**What is needed:** Every line containing "Hackathon" should be identified and copied from the data below.

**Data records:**
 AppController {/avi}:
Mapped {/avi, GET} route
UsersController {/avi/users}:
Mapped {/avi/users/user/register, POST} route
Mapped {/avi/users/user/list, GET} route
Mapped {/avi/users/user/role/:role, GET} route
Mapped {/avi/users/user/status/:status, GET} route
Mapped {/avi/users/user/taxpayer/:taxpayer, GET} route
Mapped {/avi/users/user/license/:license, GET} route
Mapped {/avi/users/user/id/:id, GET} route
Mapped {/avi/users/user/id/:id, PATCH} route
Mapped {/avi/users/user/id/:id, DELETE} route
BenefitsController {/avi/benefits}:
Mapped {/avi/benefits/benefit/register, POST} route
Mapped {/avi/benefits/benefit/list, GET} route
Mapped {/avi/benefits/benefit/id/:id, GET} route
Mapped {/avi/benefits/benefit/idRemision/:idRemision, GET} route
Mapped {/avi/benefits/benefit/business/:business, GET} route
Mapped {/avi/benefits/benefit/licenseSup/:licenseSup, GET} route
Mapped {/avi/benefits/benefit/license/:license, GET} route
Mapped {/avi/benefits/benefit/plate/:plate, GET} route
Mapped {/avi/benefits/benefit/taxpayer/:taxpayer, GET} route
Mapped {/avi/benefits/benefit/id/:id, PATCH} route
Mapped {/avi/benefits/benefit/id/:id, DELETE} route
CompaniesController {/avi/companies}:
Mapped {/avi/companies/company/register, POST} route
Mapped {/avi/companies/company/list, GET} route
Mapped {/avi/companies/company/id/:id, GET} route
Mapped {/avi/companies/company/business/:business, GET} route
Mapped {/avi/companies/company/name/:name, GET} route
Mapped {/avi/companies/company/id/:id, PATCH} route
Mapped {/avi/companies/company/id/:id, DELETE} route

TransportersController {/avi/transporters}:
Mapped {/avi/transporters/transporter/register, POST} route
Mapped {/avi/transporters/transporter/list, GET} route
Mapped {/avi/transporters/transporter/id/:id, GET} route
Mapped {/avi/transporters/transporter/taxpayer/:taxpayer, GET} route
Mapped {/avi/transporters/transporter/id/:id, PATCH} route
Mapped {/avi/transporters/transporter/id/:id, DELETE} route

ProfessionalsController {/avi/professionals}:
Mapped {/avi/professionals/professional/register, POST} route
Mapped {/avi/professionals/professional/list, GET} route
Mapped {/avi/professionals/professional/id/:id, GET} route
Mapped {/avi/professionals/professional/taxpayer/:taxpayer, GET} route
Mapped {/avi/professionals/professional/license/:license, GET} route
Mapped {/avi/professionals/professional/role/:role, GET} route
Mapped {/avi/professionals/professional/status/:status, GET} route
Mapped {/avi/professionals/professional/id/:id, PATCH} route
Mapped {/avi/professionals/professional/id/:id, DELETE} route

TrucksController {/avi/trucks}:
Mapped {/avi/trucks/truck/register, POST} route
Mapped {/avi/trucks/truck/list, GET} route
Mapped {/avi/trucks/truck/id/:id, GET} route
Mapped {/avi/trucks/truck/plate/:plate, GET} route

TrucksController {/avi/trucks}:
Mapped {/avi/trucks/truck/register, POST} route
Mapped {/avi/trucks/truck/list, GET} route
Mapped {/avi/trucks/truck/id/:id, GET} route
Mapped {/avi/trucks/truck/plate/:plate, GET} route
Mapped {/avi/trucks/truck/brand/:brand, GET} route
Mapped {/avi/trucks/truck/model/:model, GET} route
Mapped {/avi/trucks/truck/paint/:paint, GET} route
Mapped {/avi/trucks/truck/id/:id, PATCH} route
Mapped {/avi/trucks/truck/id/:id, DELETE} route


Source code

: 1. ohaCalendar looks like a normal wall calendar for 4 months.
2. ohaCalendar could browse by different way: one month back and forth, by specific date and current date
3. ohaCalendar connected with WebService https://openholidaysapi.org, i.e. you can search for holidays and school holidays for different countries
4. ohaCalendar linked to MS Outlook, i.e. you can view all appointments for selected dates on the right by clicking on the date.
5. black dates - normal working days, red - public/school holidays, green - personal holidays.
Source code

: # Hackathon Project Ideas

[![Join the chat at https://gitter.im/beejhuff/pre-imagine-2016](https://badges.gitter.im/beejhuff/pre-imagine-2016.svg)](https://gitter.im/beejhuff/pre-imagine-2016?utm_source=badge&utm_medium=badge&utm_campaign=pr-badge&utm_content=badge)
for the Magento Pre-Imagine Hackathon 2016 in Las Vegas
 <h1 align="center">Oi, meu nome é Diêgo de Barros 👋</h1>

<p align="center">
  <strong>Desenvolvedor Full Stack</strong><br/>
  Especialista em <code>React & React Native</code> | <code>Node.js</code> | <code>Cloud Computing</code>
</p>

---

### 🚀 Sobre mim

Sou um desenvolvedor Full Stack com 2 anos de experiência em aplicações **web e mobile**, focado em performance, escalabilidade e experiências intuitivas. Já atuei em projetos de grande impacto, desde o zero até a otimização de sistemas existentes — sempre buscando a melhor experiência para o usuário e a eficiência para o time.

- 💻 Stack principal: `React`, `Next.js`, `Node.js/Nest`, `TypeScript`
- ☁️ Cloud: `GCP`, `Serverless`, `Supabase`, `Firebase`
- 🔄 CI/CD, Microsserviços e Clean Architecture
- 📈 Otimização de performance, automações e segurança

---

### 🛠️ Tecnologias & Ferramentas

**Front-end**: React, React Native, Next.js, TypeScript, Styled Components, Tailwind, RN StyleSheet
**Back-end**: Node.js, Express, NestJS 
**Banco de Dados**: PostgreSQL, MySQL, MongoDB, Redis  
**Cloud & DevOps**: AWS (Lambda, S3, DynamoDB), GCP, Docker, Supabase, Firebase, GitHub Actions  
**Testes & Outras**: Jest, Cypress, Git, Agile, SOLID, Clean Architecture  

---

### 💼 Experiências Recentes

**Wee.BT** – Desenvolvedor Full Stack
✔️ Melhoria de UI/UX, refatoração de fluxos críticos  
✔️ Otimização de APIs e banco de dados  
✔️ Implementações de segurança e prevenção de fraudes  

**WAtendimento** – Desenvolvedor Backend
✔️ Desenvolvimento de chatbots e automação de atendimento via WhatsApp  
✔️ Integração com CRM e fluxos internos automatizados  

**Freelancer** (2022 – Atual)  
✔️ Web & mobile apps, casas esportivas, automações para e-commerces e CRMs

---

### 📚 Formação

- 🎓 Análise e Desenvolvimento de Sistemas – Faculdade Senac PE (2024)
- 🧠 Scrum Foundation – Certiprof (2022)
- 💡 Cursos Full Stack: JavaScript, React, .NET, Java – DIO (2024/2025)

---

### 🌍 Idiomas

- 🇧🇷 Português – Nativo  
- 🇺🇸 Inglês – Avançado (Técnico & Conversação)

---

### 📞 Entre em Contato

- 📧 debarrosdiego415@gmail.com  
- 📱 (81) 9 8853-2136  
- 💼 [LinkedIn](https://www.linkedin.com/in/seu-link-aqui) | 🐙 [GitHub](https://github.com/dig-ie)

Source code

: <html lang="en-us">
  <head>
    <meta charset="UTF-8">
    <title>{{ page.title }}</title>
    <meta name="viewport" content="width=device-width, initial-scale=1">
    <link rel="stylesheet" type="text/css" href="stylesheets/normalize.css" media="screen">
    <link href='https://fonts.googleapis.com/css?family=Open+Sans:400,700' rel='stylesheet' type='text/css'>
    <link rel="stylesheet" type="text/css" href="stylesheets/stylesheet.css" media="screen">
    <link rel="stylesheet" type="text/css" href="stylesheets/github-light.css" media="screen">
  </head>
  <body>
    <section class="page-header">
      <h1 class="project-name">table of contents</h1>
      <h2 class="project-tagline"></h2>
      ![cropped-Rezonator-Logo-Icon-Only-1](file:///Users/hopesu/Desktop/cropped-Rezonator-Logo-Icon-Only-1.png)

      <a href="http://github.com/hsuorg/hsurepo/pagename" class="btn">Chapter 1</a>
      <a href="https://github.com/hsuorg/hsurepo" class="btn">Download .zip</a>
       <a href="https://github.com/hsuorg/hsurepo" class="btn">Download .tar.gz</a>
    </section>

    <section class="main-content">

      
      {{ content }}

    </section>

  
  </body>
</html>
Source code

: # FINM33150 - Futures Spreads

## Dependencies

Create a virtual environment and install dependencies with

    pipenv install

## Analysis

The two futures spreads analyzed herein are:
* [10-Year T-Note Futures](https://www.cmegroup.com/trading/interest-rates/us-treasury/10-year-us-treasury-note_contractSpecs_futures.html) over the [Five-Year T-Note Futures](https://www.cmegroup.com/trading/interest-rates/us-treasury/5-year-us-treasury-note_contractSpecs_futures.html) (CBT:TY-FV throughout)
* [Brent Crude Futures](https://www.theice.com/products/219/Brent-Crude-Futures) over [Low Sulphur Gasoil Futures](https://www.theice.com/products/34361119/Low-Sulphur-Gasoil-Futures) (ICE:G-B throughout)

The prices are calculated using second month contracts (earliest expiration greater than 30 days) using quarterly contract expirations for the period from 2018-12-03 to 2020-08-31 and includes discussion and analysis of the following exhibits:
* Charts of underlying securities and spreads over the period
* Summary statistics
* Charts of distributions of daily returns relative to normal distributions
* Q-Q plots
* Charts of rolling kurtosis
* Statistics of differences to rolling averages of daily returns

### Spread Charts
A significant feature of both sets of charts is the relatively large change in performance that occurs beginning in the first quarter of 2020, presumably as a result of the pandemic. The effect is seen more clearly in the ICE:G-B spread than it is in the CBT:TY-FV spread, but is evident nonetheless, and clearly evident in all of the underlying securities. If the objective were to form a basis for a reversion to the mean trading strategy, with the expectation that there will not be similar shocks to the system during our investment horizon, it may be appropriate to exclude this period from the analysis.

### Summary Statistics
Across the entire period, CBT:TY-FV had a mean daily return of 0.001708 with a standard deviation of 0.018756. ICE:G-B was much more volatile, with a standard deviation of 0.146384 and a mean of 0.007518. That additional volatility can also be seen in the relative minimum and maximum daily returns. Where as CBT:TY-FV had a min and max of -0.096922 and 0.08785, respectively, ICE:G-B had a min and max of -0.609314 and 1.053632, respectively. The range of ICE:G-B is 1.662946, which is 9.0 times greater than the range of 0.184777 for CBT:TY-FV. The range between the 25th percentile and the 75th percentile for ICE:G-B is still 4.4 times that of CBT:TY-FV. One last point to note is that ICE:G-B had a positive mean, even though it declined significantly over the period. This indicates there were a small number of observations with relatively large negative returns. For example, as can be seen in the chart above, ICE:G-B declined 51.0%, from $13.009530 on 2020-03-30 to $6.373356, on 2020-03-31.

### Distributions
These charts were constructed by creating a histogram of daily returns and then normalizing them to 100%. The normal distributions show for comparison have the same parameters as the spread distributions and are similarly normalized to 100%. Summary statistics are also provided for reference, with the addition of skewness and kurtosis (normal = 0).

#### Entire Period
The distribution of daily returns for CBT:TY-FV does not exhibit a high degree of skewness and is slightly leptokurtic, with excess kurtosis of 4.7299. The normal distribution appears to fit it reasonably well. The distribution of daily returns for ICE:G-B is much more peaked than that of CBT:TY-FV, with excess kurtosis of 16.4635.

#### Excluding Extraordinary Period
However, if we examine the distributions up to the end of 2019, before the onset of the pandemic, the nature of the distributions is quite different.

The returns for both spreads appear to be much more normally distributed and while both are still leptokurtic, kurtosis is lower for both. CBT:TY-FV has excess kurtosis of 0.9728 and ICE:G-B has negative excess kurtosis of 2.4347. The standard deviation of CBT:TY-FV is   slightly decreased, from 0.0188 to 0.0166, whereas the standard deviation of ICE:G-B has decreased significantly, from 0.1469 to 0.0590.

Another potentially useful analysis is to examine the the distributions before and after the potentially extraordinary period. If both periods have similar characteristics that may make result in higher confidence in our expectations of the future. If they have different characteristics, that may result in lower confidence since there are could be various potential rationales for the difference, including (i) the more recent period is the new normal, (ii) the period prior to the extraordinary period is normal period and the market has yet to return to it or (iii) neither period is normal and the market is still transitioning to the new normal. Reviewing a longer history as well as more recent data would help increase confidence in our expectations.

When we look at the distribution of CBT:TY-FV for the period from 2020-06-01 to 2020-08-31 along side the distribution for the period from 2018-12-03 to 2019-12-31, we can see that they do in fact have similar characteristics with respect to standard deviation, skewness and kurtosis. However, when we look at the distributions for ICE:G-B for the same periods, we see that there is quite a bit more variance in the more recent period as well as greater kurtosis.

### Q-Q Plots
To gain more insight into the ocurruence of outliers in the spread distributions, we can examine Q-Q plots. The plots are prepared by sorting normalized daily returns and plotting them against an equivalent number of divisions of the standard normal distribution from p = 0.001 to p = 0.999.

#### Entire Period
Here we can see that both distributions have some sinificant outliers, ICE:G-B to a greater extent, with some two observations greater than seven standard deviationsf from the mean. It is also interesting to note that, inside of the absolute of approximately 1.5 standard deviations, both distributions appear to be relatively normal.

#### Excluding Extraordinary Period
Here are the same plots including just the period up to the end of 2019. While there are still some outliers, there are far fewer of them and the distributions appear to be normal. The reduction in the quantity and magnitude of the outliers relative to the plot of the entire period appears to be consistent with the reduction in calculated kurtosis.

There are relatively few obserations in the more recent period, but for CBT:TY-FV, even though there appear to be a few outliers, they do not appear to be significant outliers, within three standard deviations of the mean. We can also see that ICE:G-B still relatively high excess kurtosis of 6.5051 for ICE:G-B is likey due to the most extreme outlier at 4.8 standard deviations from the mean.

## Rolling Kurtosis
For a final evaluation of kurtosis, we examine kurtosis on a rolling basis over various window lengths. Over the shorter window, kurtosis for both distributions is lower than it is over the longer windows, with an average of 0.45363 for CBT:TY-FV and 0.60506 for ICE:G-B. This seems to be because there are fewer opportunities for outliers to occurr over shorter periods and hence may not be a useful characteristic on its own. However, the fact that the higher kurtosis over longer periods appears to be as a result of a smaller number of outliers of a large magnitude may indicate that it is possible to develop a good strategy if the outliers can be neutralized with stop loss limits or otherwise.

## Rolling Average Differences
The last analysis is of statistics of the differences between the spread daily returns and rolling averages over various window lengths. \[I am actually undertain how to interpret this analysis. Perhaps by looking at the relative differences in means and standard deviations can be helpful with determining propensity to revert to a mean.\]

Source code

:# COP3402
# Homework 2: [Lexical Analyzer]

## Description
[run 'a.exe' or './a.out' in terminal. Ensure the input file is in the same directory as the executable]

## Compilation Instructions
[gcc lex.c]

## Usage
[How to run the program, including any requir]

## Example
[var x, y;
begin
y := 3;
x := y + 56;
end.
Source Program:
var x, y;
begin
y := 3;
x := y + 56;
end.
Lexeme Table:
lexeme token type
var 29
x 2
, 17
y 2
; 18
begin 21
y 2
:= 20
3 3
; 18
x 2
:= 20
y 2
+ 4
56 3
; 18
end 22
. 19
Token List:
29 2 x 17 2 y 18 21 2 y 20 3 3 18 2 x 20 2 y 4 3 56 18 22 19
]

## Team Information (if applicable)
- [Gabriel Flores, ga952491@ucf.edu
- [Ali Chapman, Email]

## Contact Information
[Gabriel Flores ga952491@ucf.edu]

**Result of this task:**
: # Hackathon Project Ideas
for the Magento Pre-Imagine Hackathon 2016 in Las Vegas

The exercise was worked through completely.